• [Required work] Copy the data verbatim and leave out every picture.

• [Saved entries]
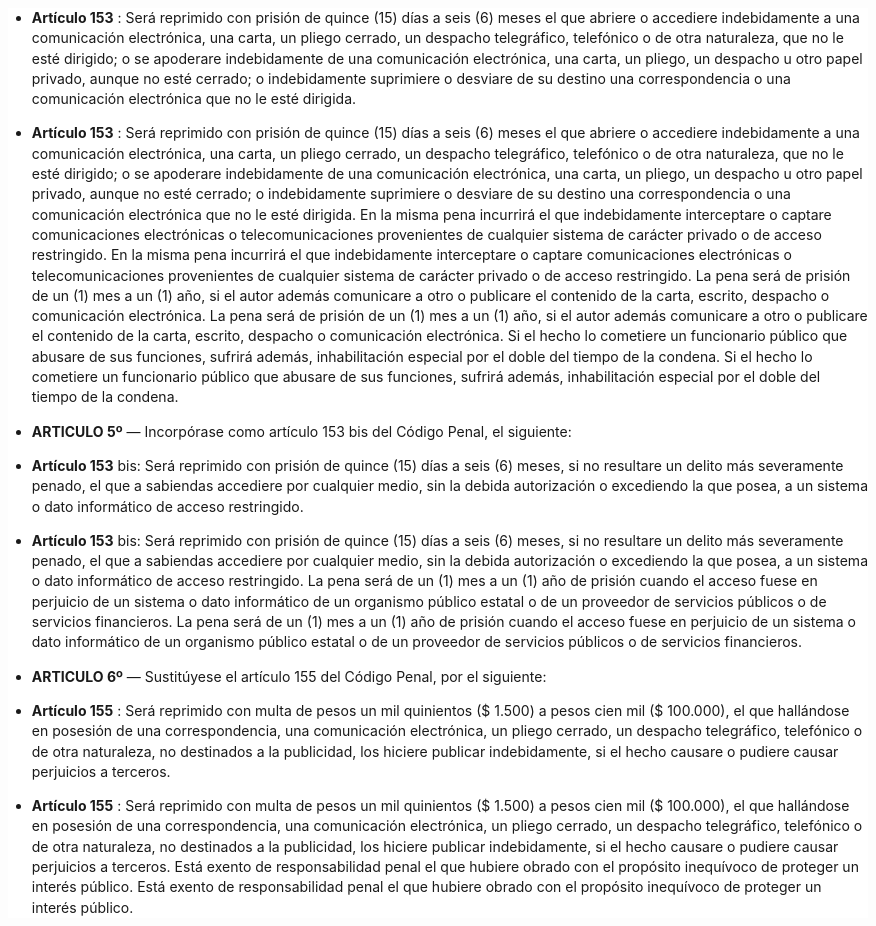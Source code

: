- **Artículo 153**
  : Será reprimido con prisión de quince (15) días a seis (6) meses el que abriere o accediere indebidamente a una comunicación electrónica, una carta, un pliego cerrado, un despacho telegráfico, telefónico o de otra naturaleza, que no le esté dirigido; o se apoderare indebidamente de una comunicación electrónica, una carta, un pliego, un despacho u otro papel privado, aunque no esté cerrado; o indebidamente suprimiere o desviare de su destino una correspondencia o una comunicación electrónica que no le esté dirigida. 

- **Artículo 153**
  : Será reprimido con prisión de quince (15) días a seis (6) meses el que abriere o accediere indebidamente a una comunicación electrónica, una carta, un pliego cerrado, un despacho telegráfico, telefónico o de otra naturaleza, que no le esté dirigido; o se apoderare indebidamente de una comunicación electrónica, una carta, un pliego, un despacho u otro papel privado, aunque no esté cerrado; o indebidamente suprimiere o desviare de su destino una correspondencia o una comunicación electrónica que no le esté dirigida. En la misma pena incurrirá el que indebidamente interceptare o captare comunicaciones electrónicas o telecomunicaciones provenientes de cualquier sistema de carácter privado o de acceso restringido. En la misma pena incurrirá el que indebidamente interceptare o captare comunicaciones electrónicas o telecomunicaciones provenientes de cualquier sistema de carácter privado o de acceso restringido. La pena será de prisión de un (1) mes a un (1) año, si el autor además comunicare a otro o publicare el contenido de la carta, escrito, despacho o comunicación electrónica. La pena será de prisión de un (1) mes a un (1) año, si el autor además comunicare a otro o publicare el contenido de la carta, escrito, despacho o comunicación electrónica. Si el hecho lo cometiere un funcionario público que abusare de sus funciones, sufrirá además, inhabilitación especial por el doble del tiempo de la condena. Si el hecho lo cometiere un funcionario público que abusare de sus funciones, sufrirá además, inhabilitación especial por el doble del tiempo de la condena.

- **ARTICULO 5º**
   — Incorpórase como artículo 153 bis del Código Penal, el siguiente:

- **Artículo 153**
  bis: Será reprimido con prisión de quince (15) días a seis (6) meses, si no resultare un delito más severamente penado, el que a sabiendas accediere por cualquier medio, sin la debida autorización o excediendo la que posea, a un sistema o dato informático de acceso restringido. 

- **Artículo 153**
  bis: Será reprimido con prisión de quince (15) días a seis (6) meses, si no resultare un delito más severamente penado, el que a sabiendas accediere por cualquier medio, sin la debida autorización o excediendo la que posea, a un sistema o dato informático de acceso restringido. La pena será de un (1) mes a un (1) año de prisión cuando el acceso fuese en perjuicio de un sistema o dato informático de un organismo público estatal o de un proveedor de servicios públicos o de servicios financieros. La pena será de un (1) mes a un (1) año de prisión cuando el acceso fuese en perjuicio de un sistema o dato informático de un organismo público estatal o de un proveedor de servicios públicos o de servicios financieros.

- **ARTICULO 6º**
   — Sustitúyese el artículo 155 del Código Penal, por el siguiente:

- **Artículo 155**
  : Será reprimido con multa de pesos un mil quinientos ($ 1.500) a pesos cien mil ($ 100.000), el que hallándose en posesión de una correspondencia, una comunicación electrónica, un pliego cerrado, un despacho telegráfico, telefónico o de otra naturaleza, no destinados a la publicidad, los hiciere publicar indebidamente, si el hecho causare o pudiere causar perjuicios a terceros. 

- **Artículo 155**
  : Será reprimido con multa de pesos un mil quinientos ($ 1.500) a pesos cien mil ($ 100.000), el que hallándose en posesión de una correspondencia, una comunicación electrónica, un pliego cerrado, un despacho telegráfico, telefónico o de otra naturaleza, no destinados a la publicidad, los hiciere publicar indebidamente, si el hecho causare o pudiere causar perjuicios a terceros. Está exento de responsabilidad penal el que hubiere obrado con el propósito inequívoco de proteger un interés público. Está exento de responsabilidad penal el que hubiere obrado con el propósito inequívoco de proteger un interés público.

• [Response to this exercise]
Source code

:- **Artículo 153**
  : Será reprimido con prisión de quince (15) días a seis (6) meses el que abriere o accediere indebidamente a una comunicación electrónica, una carta, un pliego cerrado, un despacho telegráfico, telefónico o de otra naturaleza, que no le esté dirigido; o se apoderare indebidamente de una comunicación electrónica, una carta, un pliego, un despacho u otro papel privado, aunque no esté cerrado; o indebidamente suprimiere o desviare de su destino una correspondencia o una comunicación electrónica que no le esté dirigida. 

- **Artículo 153**
  : Será reprimido con prisión de quince (15) días a seis (6) meses el que abriere o accediere indebidamente a una comunicación electrónica, una carta, un pliego cerrado, un despacho telegráfico, telefónico o de otra naturaleza, que no le esté dirigido; o se apoderare indebidamente de una comunicación electrónica, una carta, un pliego, un despacho u otro papel privado, aunque no esté cerrado; o indebidamente suprimiere o desviare de su destino una correspondencia o una comunicación electrónica que no le esté dirigida. En la misma pena incurrirá el que indebidamente interceptare o captare comunicaciones electrónicas o telecomunicaciones provenientes de cualquier sistema de carácter privado o de acceso restringido. En la misma pena incurrirá el que indebidamente interceptare o captare comunicaciones electrónicas o telecomunicaciones provenientes de cualquier sistema de carácter privado o de acceso restringido. La pena será de prisión de un (1) mes a un (1) año, si el autor además comunicare a otro o publicare el contenido de la carta, escrito, despacho o comunicación electrónica. La pena será de prisión de un (1) mes a un (1) año, si el autor además comunicare a otro o publicare el contenido de la carta, escrito, despacho o comunicación electrónica. Si el hecho lo cometiere un funcionario público que abusare de sus funciones, sufrirá además, inhabilitación especial por el doble del tiempo de la condena. Si el hecho lo cometiere un funcionario público que abusare de sus funciones, sufrirá además, inhabilitación especial por el doble del tiempo de la condena.

- **ARTICULO 5º**
   — Incorpórase como artículo 153 bis del Código Penal, el siguiente:

- **Artículo 153**
  bis: Será reprimido con prisión de quince (15) días a seis (6) meses, si no resultare un delito más severamente penado, el que a sabiendas accediere por cualquier medio, sin la debida autorización o excediendo la que posea, a un sistema o dato informático de acceso restringido. 

- **Artículo 153**
  bis: Será reprimido con prisión de quince (15) días a seis (6) meses, si no resultare un delito más severamente penado, el que a sabiendas accediere por cualquier medio, sin la debida autorización o excediendo la que posea, a un sistema o dato informático de acceso restringido. La pena será de un (1) mes a un (1) año de prisión cuando el acceso fuese en perjuicio de un sistema o dato informático de un organismo público estatal o de un proveedor de servicios públicos o de servicios financieros. La pena será de un (1) mes a un (1) año de prisión cuando el acceso fuese en perjuicio de un sistema o dato informático de un organismo público estatal o de un proveedor de servicios públicos o de servicios financieros.

- **ARTICULO 6º**
   — Sustitúyese el artículo 155 del Código Penal, por el siguiente:

- **Artículo 155**
  : Será reprimido con multa de pesos un mil quinientos ($ 1.500) a pesos cien mil ($ 100.000), el que hallándose en posesión de una correspondencia, una comunicación electrónica, un pliego cerrado, un despacho telegráfico, telefónico o de otra naturaleza, no destinados a la publicidad, los hiciere publicar indebidamente, si el hecho causare o pudiere causar perjuicios a terceros. 

- **Artículo 155**
  : Será reprimido con multa de pesos un mil quinientos ($ 1.500) a pesos cien mil ($ 100.000), el que hallándose en posesión de una correspondencia, una comunicación electrónica, un pliego cerrado, un despacho telegráfico, telefónico o de otra naturaleza, no destinados a la publicidad, los hiciere publicar indebidamente, si el hecho causare o pudiere causar perjuicios a terceros. Está exento de responsabilidad penal el que hubiere obrado con el propósito inequívoco de proteger un interés público. Está exento de responsabilidad penal el que hubiere obrado con el propósito inequívoco de proteger un interés público.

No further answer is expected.